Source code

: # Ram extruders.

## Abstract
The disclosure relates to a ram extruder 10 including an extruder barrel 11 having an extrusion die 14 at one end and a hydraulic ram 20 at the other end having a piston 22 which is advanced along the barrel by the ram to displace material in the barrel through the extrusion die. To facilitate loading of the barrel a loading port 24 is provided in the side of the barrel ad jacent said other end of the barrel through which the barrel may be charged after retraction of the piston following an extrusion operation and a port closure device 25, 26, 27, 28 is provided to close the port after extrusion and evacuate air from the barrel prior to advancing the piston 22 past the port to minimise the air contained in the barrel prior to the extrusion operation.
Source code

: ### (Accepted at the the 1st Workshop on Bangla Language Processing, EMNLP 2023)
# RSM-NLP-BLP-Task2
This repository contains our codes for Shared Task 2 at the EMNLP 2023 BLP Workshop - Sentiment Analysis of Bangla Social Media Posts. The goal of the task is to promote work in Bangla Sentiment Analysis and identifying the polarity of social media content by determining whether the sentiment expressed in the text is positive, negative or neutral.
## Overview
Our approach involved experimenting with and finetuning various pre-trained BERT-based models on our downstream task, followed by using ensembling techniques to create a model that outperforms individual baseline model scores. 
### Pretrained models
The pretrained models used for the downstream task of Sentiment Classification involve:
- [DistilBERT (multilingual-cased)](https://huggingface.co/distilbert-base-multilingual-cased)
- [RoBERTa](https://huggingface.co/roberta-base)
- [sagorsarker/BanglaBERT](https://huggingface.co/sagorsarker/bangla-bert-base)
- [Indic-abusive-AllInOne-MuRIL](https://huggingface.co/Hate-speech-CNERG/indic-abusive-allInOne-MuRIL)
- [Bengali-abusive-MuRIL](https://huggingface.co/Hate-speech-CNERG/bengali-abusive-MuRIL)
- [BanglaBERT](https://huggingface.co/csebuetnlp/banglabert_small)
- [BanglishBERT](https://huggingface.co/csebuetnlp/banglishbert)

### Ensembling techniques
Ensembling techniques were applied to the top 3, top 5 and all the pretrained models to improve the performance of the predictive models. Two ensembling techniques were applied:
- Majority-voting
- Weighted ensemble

*Exercise brief*.
From the line that contains "Our approach involved" through the final line of the entries above, every line must be reproduced exactly and nothing more.

*Output below*.
Our approach involved experimenting with and finetuning various pre-trained BERT-based models on our downstream task, followed by using ensembling techniques to create a model that outperforms individual baseline model scores. 
### Pretrained models
The pretrained models used for the downstream task of Sentiment Classification involve:
- [DistilBERT (multilingual-cased)](https://huggingface.co/distilbert-base-multilingual-cased)
- [RoBERTa](https://huggingface.co/roberta-base)
- [sagorsarker/BanglaBERT](https://huggingface.co/sagorsarker/bangla-bert-base)
- [Indic-abusive-AllInOne-MuRIL](https://huggingface.co/Hate-speech-CNERG/indic-abusive-allInOne-MuRIL)
- [Bengali-abusive-MuRIL](https://huggingface.co/Hate-speech-CNERG/bengali-abusive-MuRIL)
- [BanglaBERT](https://huggingface.co/csebuetnlp/banglabert_small)
- [BanglishBERT](https://huggingface.co/csebuetnlp/banglishbert)

### Ensembling techniques
Ensembling techniques were applied to the top 3, top 5 and all the pretrained models to improve the performance of the predictive models. Two ensembling techniques were applied:
- Majority-voting
- Weighted ensemble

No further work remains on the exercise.